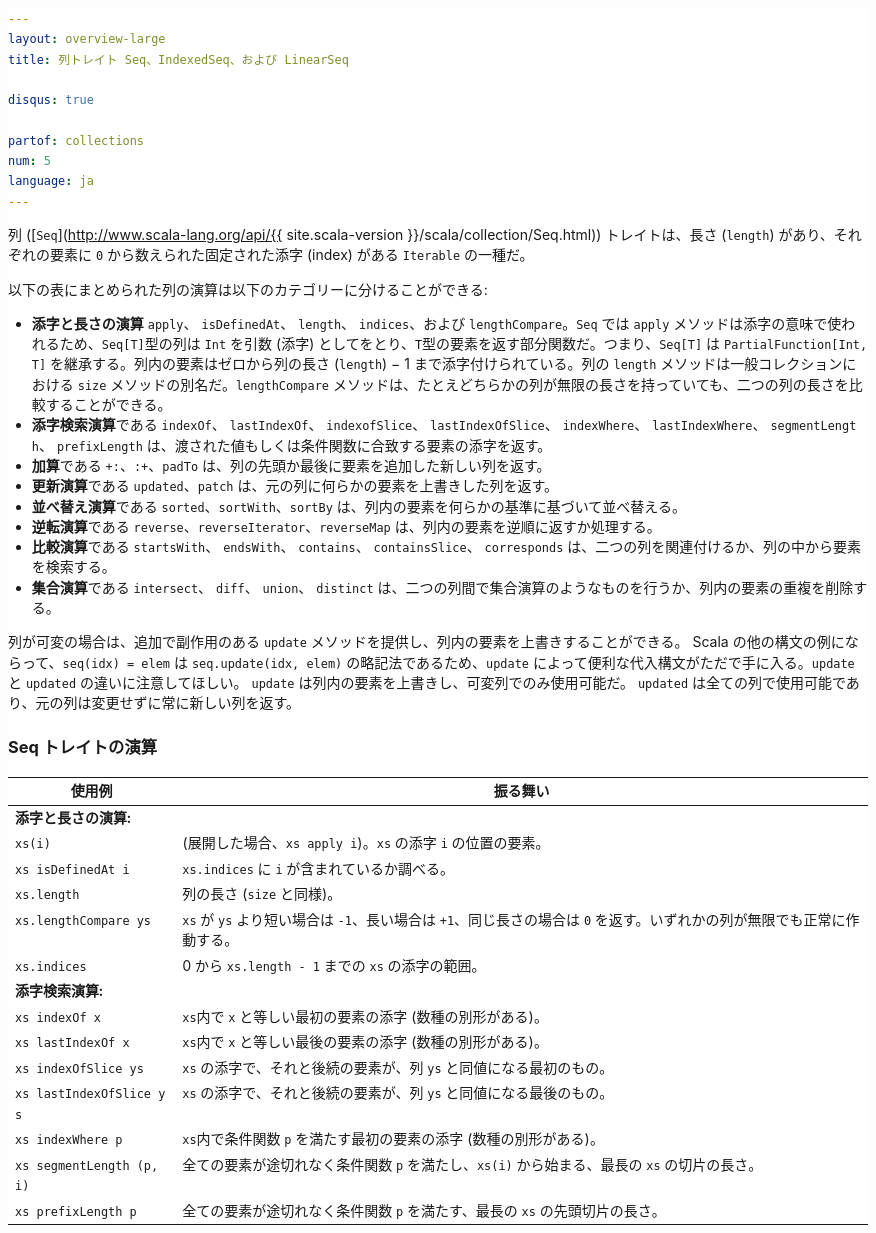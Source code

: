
 ```yaml
---
layout: overview-large
title: 列トレイト Seq、IndexedSeq、および LinearSeq

disqus: true

partof: collections
num: 5
language: ja
---
```


列 ([`Seq`](http://www.scala-lang.org/api/{{ site.scala-version }}/scala/collection/Seq.html)) トレイトは、長さ (`length`) があり、それぞれの要素に `0` から数えられた固定された添字 (index) がある `Iterable` の一種だ。

以下の表にまとめられた列の演算は以下のカテゴリーに分けることができる:

* **添字と長さの演算** `apply`、 `isDefinedAt`、 `length`、 `indices`、および `lengthCompare`。`Seq` では `apply` メソッドは添字の意味で使われるため、`Seq[T]`型の列は `Int` を引数 (添字) としてをとり、`T`型の要素を返す部分関数だ。つまり、`Seq[T]` は `PartialFunction[Int, T]` を継承する。列内の要素はゼロから列の長さ (`length`) − 1 まで添字付けられている。列の `length` メソッドは一般コレクションにおける `size` メソッドの別名だ。`lengthCompare` メソッドは、たとえどちらかの列が無限の長さを持っていても、二つの列の長さを比較することができる。
* **添字検索演算**である `indexOf`、 `lastIndexOf`、 `indexofSlice`、 `lastIndexOfSlice`、 `indexWhere`、 `lastIndexWhere`、 `segmentLength`、 `prefixLength` は、渡された値もしくは条件関数に合致する要素の添字を返す。
* **加算**である `+:`、`:+`、`padTo` は、列の先頭か最後に要素を追加した新しい列を返す。
* **更新演算**である `updated`、`patch` は、元の列に何らかの要素を上書きした列を返す。
* **並べ替え演算**である `sorted`、`sortWith`、`sortBy` は、列内の要素を何らかの基準に基づいて並べ替える。
* **逆転演算**である `reverse`、`reverseIterator`、`reverseMap` は、列内の要素を逆順に返すか処理する。
* **比較演算**である `startsWith`、 `endsWith`、 `contains`、 `containsSlice`、 `corresponds` は、二つの列を関連付けるか、列の中から要素を検索する。
* **集合演算**である `intersect`、 `diff`、 `union`、 `distinct` は、二つの列間で集合演算のようなものを行うか、列内の要素の重複を削除する。

列が可変の場合は、追加で副作用のある `update` メソッドを提供し、列内の要素を上書きすることができる。
Scala の他の構文の例にならって、`seq(idx) = elem` は `seq.update(idx, elem)` の略記法であるため、`update` によって便利な代入構文がただで手に入る。`update` と `updated` の違いに注意してほしい。 `update` は列内の要素を上書きし、可変列でのみ使用可能だ。
`updated` は全ての列で使用可能であり、元の列は変更せずに常に新しい列を返す。

### Seq トレイトの演算

| 使用例                     | 振る舞い                                        |
| ------                    | ------                                         |
|  **添字と長さの演算:**      |                                                |
|  `xs(i)`                  |(展開した場合、`xs apply i`)。`xs` の添字 `i` の位置の要素。|
|  `xs isDefinedAt i`       |`xs.indices` に `i` が含まれているか調べる。        |
|  `xs.length`              |列の長さ (`size` と同様)。                         |
|  `xs.lengthCompare ys`    |`xs` が `ys` より短い場合は `-1`、長い場合は `+1`、同じ長さの場合は `0` を返す。いずれかの列が無限でも正常に作動する。|
|  `xs.indices`             |0 から `xs.length - 1` までの `xs` の添字の範囲。   |
|  **添字検索演算:**          |                                                |
|  `xs indexOf x`           |`xs`内で `x` と等しい最初の要素の添字 (数種の別形がある)。|
|  `xs lastIndexOf x`       |`xs`内で `x` と等しい最後の要素の添字 (数種の別形がある)。|
|  `xs indexOfSlice ys`     |`xs` の添字で、それと後続の要素が、列 `ys` と同値になる最初のもの。|
|  `xs lastIndexOfSlice ys` |`xs` の添字で、それと後続の要素が、列 `ys` と同値になる最後のもの。|
|  `xs indexWhere p`        |`xs`内で条件関数 `p` を満たす最初の要素の添字 (数種の別形がある)。|
|  `xs segmentLength (p, i)`|全ての要素が途切れなく条件関数 `p` を満たし、`xs(i)` から始まる、最長の `xs` の切片の長さ。|
|  `xs prefixLength p`      |全ての要素が途切れなく条件関数 `p` を満たす、最長の `xs` の先頭切片の長さ。|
┄┄┄┄┄┄
• Exercise description
From the listing, reproduce every line where the word "lastIndexOfSlice" is present.

• Exercise output
* **添字検索演算**である `indexOf`、 `lastIndexOf`、 `indexofSlice`、 `lastIndexOfSlice`、 `indexWhere`、 `lastIndexWhere`、 `segmentLength`、 `prefixLength` は、渡された値もしくは条件関数に合致する要素の添字を返す。
|  `xs lastIndexOfSlice ys` |`xs` の添字で、それと後続の要素が、列 `ys` と同値になる最後のもの。|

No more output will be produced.